It's spicy, and delicious. Chamintha Thilakarathna is hot on the trail of koththu ...

Nallathambi at Neelagiri Hotel in BorellaIt's hot. It's spicy. It's mouth watering - it's probably the only dish that can compete with the ever popular Chinese.

What is it? What could possibly be all this at the same time but the famous 'koththu roti.' Beef, chicken, mutton, egg, vegetable, spicy, non-spicy, mixed, non-mixed, it can be prepared to the fancy of your taste buds. This is probably why it has become a hot favourite among the public, a quick takeaway, a delicious family meal or even worthy enough to be served at dinners and parties.

Although said to have originated in Trincomalee where the Muslim restaurant owners came up with a way not only provide a full meal but also to attract foreigners and locals alike with the rhythms they play on the hot plate, its popularity has spread in Colombo and its suburbs. With koththu reaching the outer cities, almost every town in the island has at least three or four koththu outlets of its own.

Wherever one may go it's difficult to avoid a colourful sign which spells that koththu is near. No need to worry about chopsticks, curries, or even making a mess trying to eat, just enjoy it, that's how koththu goes. And, just why do we find it so hard to resist day or night? The Mirror Magazine spoke to a few koththu lovers to find out.

"I love koththu!" exclaimed Indrajith Samaranayaka, a twenty two year old from Gampaha, "I don't mind having it as often as possible but what stops me from doing so is my budget, for koththu is quite expensive to have daily. But it's one of my favourites."

Thilak Dharmapala, a businessman from Battaramulla said that when he was a bachelor he used to have it so often that he knew the varieties, tastes and the places where one could get the best of koththu. He is unable to resist the lure of the Koththu for several reasons. "It's quick, it's tasty, it's easy to eat and to get. One does not need to make curries to have it with. And, most often I have koththu as a bite when having a drink in the evenings with my friends, rather than as a meal," he said.

"Koththu comes in a number of varieties so, we have a choice of what we want to eat.
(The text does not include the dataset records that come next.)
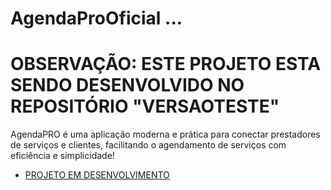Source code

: # AgendaProOficial ... 
# OBSERVAÇÃO: ESTE PROJETO ESTA SENDO DESENVOLVIDO NO REPOSITÓRIO "VERSAOTESTE" 
AgendaPRO é uma aplicação moderna e prática para conectar prestadores de serviços e clientes, facilitando o agendamento de serviços com eficiência e simplicidade!

- [PROJETO EM DESENVOLVIMENTO](https://github.com/jhonnylucius/versaoteste.git)

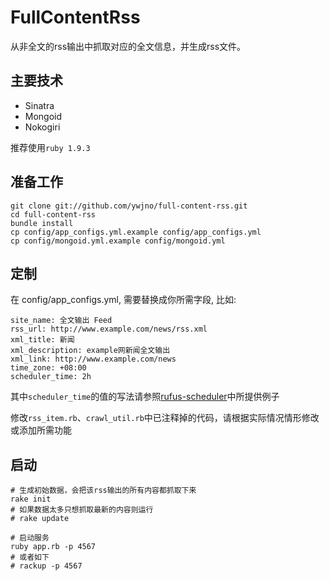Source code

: # FullContentRss

从非全文的rss输出中抓取对应的全文信息，并生成rss文件。

## 主要技术

* Sinatra
* Mongoid
* Nokogiri

推荐使用`ruby 1.9.3`

## 准备工作

    git clone git://github.com/ywjno/full-content-rss.git
    cd full-content-rss
    bundle install
    cp config/app_configs.yml.example config/app_configs.yml
    cp config/mongoid.yml.example config/mongoid.yml
## 定制

在 config/app_configs.yml, 需要替换成你所需字段, 比如:

    site_name: 全文输出 Feed
    rss_url: http://www.example.com/news/rss.xml
    xml_title: 新闻
    xml_description: example网新闻全文输出
    xml_link: http://www.example.com/news
    time_zone: +08:00
    scheduler_time: 2h
其中`scheduler_time`的值的写法请参照[rufus-scheduler](https://github.com/jmettraux/rufus-scheduler)中所提供例子

修改`rss_item.rb`、`crawl_util.rb`中已注释掉的代码，请根据实际情况情形修改或添加所需功能

## 启动

    # 生成初始数据，会把该rss输出的所有内容都抓取下来
    rake init
    # 如果数据太多只想抓取最新的内容则运行
    # rake update

    # 启动服务
    ruby app.rb -p 4567
    # 或者如下
    # rackup -p 4567
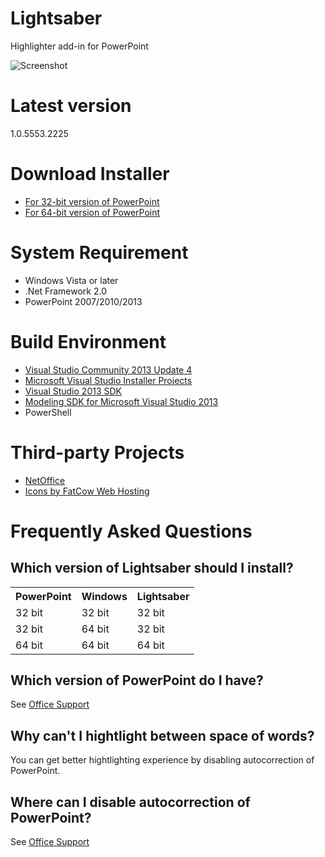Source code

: # Lightsaber
Highlighter add-in for PowerPoint

![Screenshot](http://examan.github.io/lightsaber/images/screenshot.png)

# Latest version
1.0.5553.2225

# Download Installer
- [For 32-bit version of PowerPoint](https://github.com/examan/lightsaber/releases/download/1.0.5553.2225/Lightsaber86.msi)
- [For 64-bit version of PowerPoint](https://github.com/examan/lightsaber/releases/download/1.0.5553.2225/Lightsaber64.msi)

# System Requirement
- Windows Vista or later
- .Net Framework 2.0
- PowerPoint 2007/2010/2013

# Build Environment
- [Visual Studio Community 2013 Update 4](http://www.visualstudio.com/downloads/download-visual-studio-vs.aspx)
- [Microsoft Visual Studio Installer Projects](https://visualstudiogallery.msdn.microsoft.com/9abe329c-9bba-44a1-be59-0fbf6151054d)
- [Visual Studio 2013 SDK](http://www.microsoft.com/en-us/download/details.aspx?id=40758)
- [Modeling SDK for Microsoft Visual Studio 2013](http://www.microsoft.com/en-us/download/details.aspx?id=40754)
- PowerShell

# Third-party Projects
- [NetOffice](http://netoffice.codeplex.com/)
- [Icons by FatCow Web Hosting](https://www.iconfinder.com/iconsets/fatcow)

# Frequently Asked Questions
## Which version of Lightsaber should I install?
<table>
  <tr><th>PowerPoint</th><th>Windows</th><th>Lightsaber</th></tr>
  <tr><td>32 bit</td><td>32 bit</td><td>32 bit</td></tr>
  <tr><td>32 bit</td><td>64 bit</td><td>32 bit</td></tr>
  <tr><td>64 bit</td><td>64 bit</td><td>64 bit</td></tr>
</table>

## Which version of PowerPoint do I have?
See [Office Support](https://support.office.com/en-sg/article/Choose-the-32-bit-or-64-bit-version-of-Office-2dee7807-8f95-4d0c-b5fe-6c6f49b8d261#BKMK_WhichVersion)

## Why can't I hightlight between space of words?
You can get better hightlighting experience by disabling autocorrection of PowerPoint.

## Where can I disable autocorrection of PowerPoint?
See [Office Support](https://support.office.com/en-ca/article/Where-are-the-AutoCorrect-options-cb889db0-07f8-400a-b6ef-4192cc05cbc3#bm14)
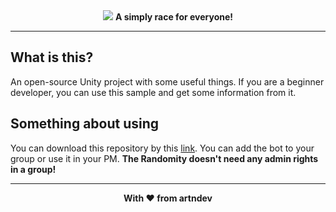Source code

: <div align="center">
  <img src="https://i.postimg.cc/y8MvLGfM/Simply-race.png">
  <b>A simply race for everyone!</b>
</div>

<hr>

<h2>What is this?</h2>
An open-source Unity project with some useful things.
If you are a beginner developer, you can use this sample and get some information from it.

<h2>Something about using</h2>
You can download this repository by this <a href="https://t.me/a_RandomityBot">link</a>.
You can add the bot to your group or use it in your PM. <b>The Randomity doesn't need any admin rights in a group!</b>

<hr>

<div align="center">
  <b>With ❤️ from artndev</b>
</div>

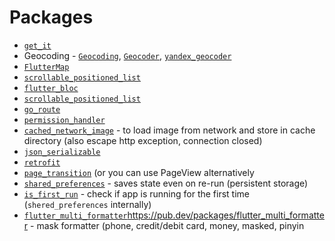 # Packages
- [`get_it`](https://pub.dev/packages/get_it)
- Geocoding - [`Geocoding`](https://pub.dev/packages/geocoding), [`Geocoder`](https://pub.dev/packages/geocoder), [`yandex_geocoder`](https://pub.dev/packages/yandex_geocoder) 
- [`FlutterMap`](https://docs.fleaflet.dev/)
- [`scrollable_positioned_list`](https://pub.dev/packages/scrollable_positioned_list)
- [`flutter_bloc`](https://pub.dev/packages/flutter_bloc)
- [`scrollable_positioned_list`](https://pub.dev/packages/flutter_platform_widgets)
- [`go_route`](https://pub.dev/packages/go_router)
- [`permission_handler`](https://pub.dev/packages/permission_handler)
- [`cached_network_image`](https://pub.dev/packages/cached_network_image) - to load image from network and store in cache directory (also escape http exception, connection closed)
- [`json_serializable`](https://pub.dev/packages/json_serializable)
- [`retrofit`](https://pub.dev/packages/retrofit)
- [`page_transition`](https://pub.dev/packages/page_transition) (or you can use PageView alternatively
- [`shared_preferences`](https://pub.dev/packages/shared_preferences) - saves state even on re-run (persistent storage)
- [`is_first_run`](https://pub.dev/packages/is_first_run) - check if app is running for the first time (`shered_preferences` internally)
- [`flutter_multi_formatter`](https://pub.dev/packages/flutter_multi_formatter)https://pub.dev/packages/flutter_multi_formatter - mask formatter (phone, credit/debit card, money, masked, pinyin
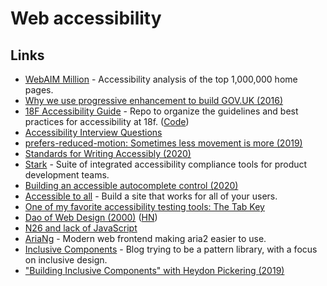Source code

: # Web accessibility

## Links

* [WebAIM Million](https://webaim.org/projects/million/) - Accessibility analysis of the top 1,000,000 home pages.
* [Why we use progressive enhancement to build GOV.UK \(2016\)](https://technology.blog.gov.uk/2016/09/19/why-we-use-progressive-enhancement-to-build-gov-uk/)
* [18F Accessibility Guide](https://accessibility.18f.gov/) - Repo to organize the guidelines and best practices for accessibility at 18f. \([Code](https://github.com/18F/accessibility)\)
* [Accessibility Interview Questions](https://github.com/scottaohara/accessibility_interview_questions#readme)
* [prefers-reduced-motion: Sometimes less movement is more \(2019\)](https://web.dev/prefers-reduced-motion/)
* [Standards for Writing Accessibly \(2020\)](https://alistapart.com/article/standards-for-writing-accessibly/)
* [Stark](https://www.getstark.co/) - Suite of integrated accessibility compliance tools for product development teams.
* [Building an accessible autocomplete control \(2020\)](https://adamsilver.io/articles/building-an-accessible-autocomplete-control/)
* [Accessible to all](https://web.dev/accessible/) - Build a site that works for all of your users.
* [One of my favorite accessibility testing tools: The Tab Key](https://www.matuzo.at/blog/testing-with-tab/)
* [Dao of Web Design \(2000\)](https://alistapart.com/article/dao/) \([HN](https://news.ycombinator.com/item?id=22521557)\)
* [N26 and lack of JavaScript](https://hugogiraudel.com/2020/01/20/n26-and-lack-of-javascript/)
* [AriaNg](https://github.com/mayswind/AriaNg) - Modern web frontend making aria2 easier to use.
* [Inclusive Components](https://inclusive-components.design/) - Blog trying to be a pattern library, with a focus on inclusive design.
* ["Building Inclusive Components" with Heydon Pickering \(2019\)](https://www.youtube.com/watch?v=C7uX6uvHnlQ&t=1020s)

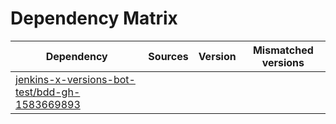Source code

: # Dependency Matrix

Dependency | Sources | Version | Mismatched versions
---------- | ------- | ------- | -------------------
[jenkins-x-versions-bot-test/bdd-gh-1583669893](https://github.com/jenkins-x-versions-bot-test/bdd-gh-1583669893.git) |  | []() |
Besides, now many places serve string hopper koththu as well. Who knows in future they might introduce rice koththu or pittu koththus, at the rate it has become popular. But personally for me, it's like an addiction. I seriously do not know why I like it so much, but I could eat it anytime," said Dilrukshi from Angoda.

Belgian, Alan Vanaverbake who has been living in Colombo for sometime and who described the dish as 'that taka takataka' thing with a gesture of familiarity, said that he simply loves it. "Believe it or not, I have it almost everyday. I think it's healthy because you get vegetables, meats, eggs spices almost everything in it. It makes a good balanced meal, especially for those who don't have time to cook at home," he said. And from his gestures it was obvious he is also an admirer of the method of preparation.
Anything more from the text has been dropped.